■ **What to do**
From the first line of the data below through the line bearing "not setup a", reproduce each line exactly; do not include pictures.

Pictures paired with source code
== Segment start ==
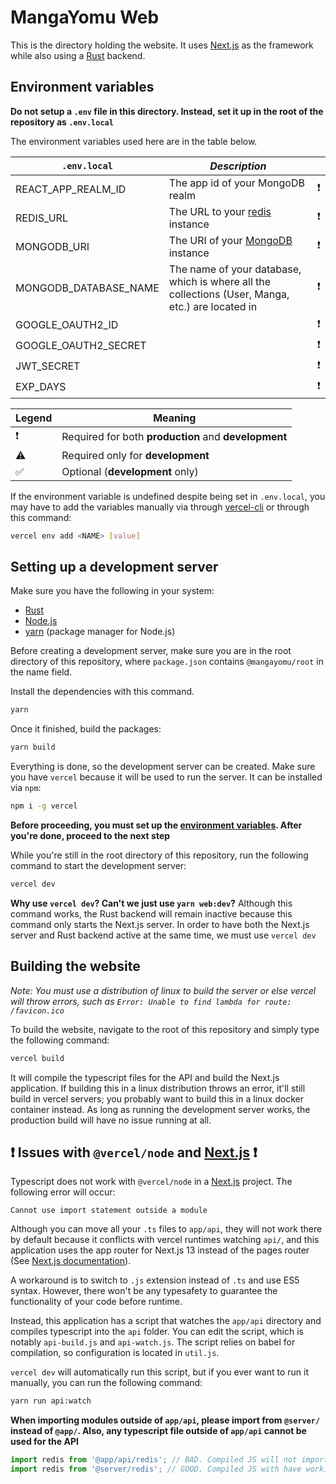 # MangaYomu Web

This is the directory holding the website. It uses [Next.js](https://nextjs.org/) as the framework while also using a [Rust](https://www.rust-lang.org/) backend.

## Environment variables

**Do not setup a `.env` file in this directory. Instead, set it up in the root of the repository as `.env.local`**

The environment variables used here are in the table below.

| `.env.local`          | _Description_                                                                                    |     |
| --------------------- | ------------------------------------------------------------------------------------------------ | --- |
| REACT_APP_REALM_ID    | The app id of your MongoDB realm                                                                 | ❗  |
| REDIS_URL             | The URL to your [redis](https://redis.io/) instance                                              | ❗  |
| MONGODB_URI           | The URI of your [MongoDB](https://cloud.mongodb.com/) instance                                   | ❗  |
| MONGODB_DATABASE_NAME | The name of your database, which is where all the collections (User, Manga, etc.) are located in | ❗  |
| GOOGLE_OAUTH2_ID      |                                                                                                  | ❗  |
| GOOGLE_OAUTH2_SECRET  |                                                                                                  | ❗  |
| JWT_SECRET            |                                                                                                  | ❗  |
| EXP_DAYS              |                                                                                                  | ❗  |

| Legend | Meaning                                              |
| ------ | ---------------------------------------------------- |
| ❗     | Required for both **production** and **development** |
| ⚠️     | Required only for **development**                    |
| ✅     | Optional (**development** only)                      |

If the environment variable is undefined despite being set in `.env.local`, you may have to add the variables manually via through [vercel-cli](https://vercel.com/) or through this command:

```bash
vercel env add <NAME> [value]
```

## Setting up a development server

Make sure you have the following in your system:

- [Rust](https://www.rust-lang.org/tools/install)
- [Node.js](https://nodejs.org/en/download)
- [yarn](https://yarnpkg.com/cli/install) (package manager for Node.js)

Before creating a development server, make sure you are in the root directory of this repository, where `package.json` contains `@mangayomu/root` in the name field.

Install the dependencies with this command.

```bash
yarn
```

Once it finished, build the packages:

```bash
yarn build
```

Everything is done, so the development server can be created. Make sure you have `vercel` because it will be used to run the server. It can be installed via `npm`:

```bash
npm i -g vercel
```

**Before proceeding, you must set up the [environment variables](#environment-variables). After you're done, proceed to the next step**

While you're still in the root directory of this repository, run the following command to start the development server:

```bash
vercel dev
```

**Why use `vercel dev`? Can't we just use `yarn web:dev`?** Although this command works, the Rust backend will remain inactive because this command only starts the Next.js server. In order to have both the Next.js server and Rust backend active at the same time, we must use `vercel dev`

## Building the website

_Note: You must use a distribution of linux to build the server or else vercel will throw errors, such as `Error: Unable to find lambda for route: /favicon.ico`_

To build the website, navigate to the root of this repository and simply type the following command:

```bash
vercel build
```

It will compile the typescript files for the API and build the Next.js application. If building this in a linux distribution throws an error, it'll still build in vercel servers; you probably want to build this in a linux docker container instead. As long as running the development server works, the production build will have no issue running at all.

## ❗ Issues with `@vercel/node` and [Next.js](https://nextjs.org/) ❗

Typescript does not work with `@vercel/node` in a [Next.js](https://nextjs.org/) project. The following error will occur:

`Cannot use import statement outside a module`

Although you can move all your `.ts` files to `app/api`, they will not work there by default because it conflicts with vercel runtimes watching `api/`, and this application uses the app router for Next.js 13 instead of the pages router (See [Next.js documentation](https://nextjs.org/docs/getting-started/project-structure)).

A workaround is to switch to `.js` extension instead of `.ts` and use ES5 syntax. However, there won't be any typesafety to guarantee the functionality of your code before runtime.

Instead, this application has a script that watches the `app/api` directory and compiles typescript into the `api` folder. You can edit the script, which is notably `api-build.js` and `api-watch.js`. The script relies on babel for compilation, so configuration is located in `util.js`.

`vercel dev` will automatically run this script, but if you ever want to run it manually, you can run the following command:

```bash
yarn run api:watch
```

**When importing modules outside of `app/api`, please import from `@server/` instead of `@app/`. Also, any typescript file outside of `app/api` cannot be used for the API**

```js
import redis from '@app/api/redis'; // BAD. Compiled JS will not import modules correctly
import redis from '@server/redis'; // GOOD. Compiled JS with have working relative imports
```

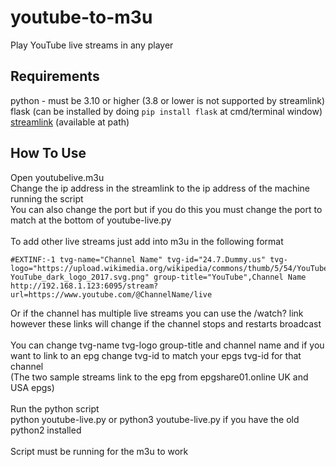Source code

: # youtube-to-m3u
Play YouTube live streams in any player

## Requirements
python - must be 3.10 or higher (3.8 or lower is not supported by streamlink)<br>
flask (can be installed by doing ```pip install flask``` at cmd/terminal window) <br>
[streamlink](https://streamlink.github.io/install.html) (available at path)

## How To Use
Open youtubelive.m3u <br>
Change the ip address in the streamlink to the ip address of the machine running the script <br>
You can also change the port but if you do this you must change the port to match at the bottom of youtube-live.py <br>
<br>
To add other live streams just add into m3u in the following format 

```
#EXTINF:-1 tvg-name="Channel Name" tvg-id="24.7.Dummy.us" tvg-logo="https://upload.wikimedia.org/wikipedia/commons/thumb/5/54/YouTube_dark_logo_2017.svg/2560px-YouTube_dark_logo_2017.svg.png" group-title="YouTube",Channel Name
http://192.168.1.123:6095/stream?url=https://www.youtube.com/@ChannelName/live
```

Or if the channel has multiple live streams you can use the /watch? link however these links will change if the channel stops and restarts broadcast <br>
<br>
You can change tvg-name tvg-logo group-title and channel name and if you want to link to an epg change tvg-id to match your epgs tvg-id for that channel <br>
(The two sample streams link to the epg from epgshare01.online UK and USA epgs) <br>
<br>
Run the python script <br>
python youtube-live.py or python3 youtube-live.py if you have the old python2 installed <br>
<br>
Script must be running for the m3u to work

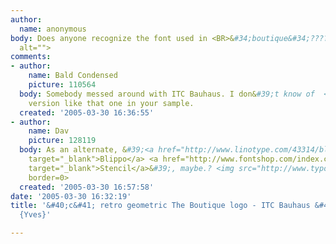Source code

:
 ```yaml
---
author:
  name: anonymous
body: Does anyone recognize the font used in <BR>&#34;boutique&#34;????<img src="http://www.typophile.com/forums/messages/83/68365.jpg"
  alt="">
comments:
- author:
    name: Bald Condensed
    picture: 110564
  body: Somebody messed around with ITC Bauhaus. I don&#39;t know of  <BR>a stencil
    version like that one in your sample.
  created: '2005-03-30 16:36:55'
- author:
    name: Dav
    picture: 128119
  body: As an alternate, &#39;<a href="http://www.linotype.com/43314/blippostencil-font.html"
    target="_blank">Blippo</a> <a href="http://www.fontshop.com/index.cfm?fuseaction=catalog.fontdetail&amp;displayfontid=UR.109713.0.0"
    target="_blank">Stencil</a>&#39;, maybe.? <img src="http://www.typophile.com/forums/clipart/bigsmile.gif"
    border=0>
  created: '2005-03-30 16:57:58'
date: '2005-03-30 16:32:19'
title: '&#40;c&#41; retro geometric The Boutique logo - ITC Bauhaus &#40;customized&#41;
  {Yves}'

---
```


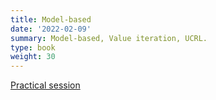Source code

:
 ```yaml
---
title: Model-based
date: '2022-02-09'
summary: Model-based, Value iteration, UCRL.
type: book
weight: 30
---
```


<!--more-->

[Practical session](model_based.zip)
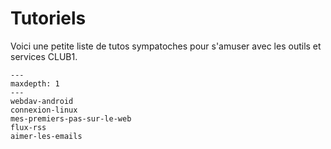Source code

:Tutoriels
=========

Voici une petite liste de tutos sympatoches pour s'amuser avec les outils et services CLUB1.


```{toctree}
---
maxdepth: 1
---
webdav-android
connexion-linux
mes-premiers-pas-sur-le-web
flux-rss
aimer-les-emails
```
== Segment end ==
■ **Task answer**
 # MangaYomu Web

This is the directory holding the website. It uses [Next.js](https://nextjs.org/) as the framework while also using a [Rust](https://www.rust-lang.org/) backend.

## Environment variables

**Do not setup a `.env` file in this directory. Instead, set it up in the root of the repository as `.env.local`**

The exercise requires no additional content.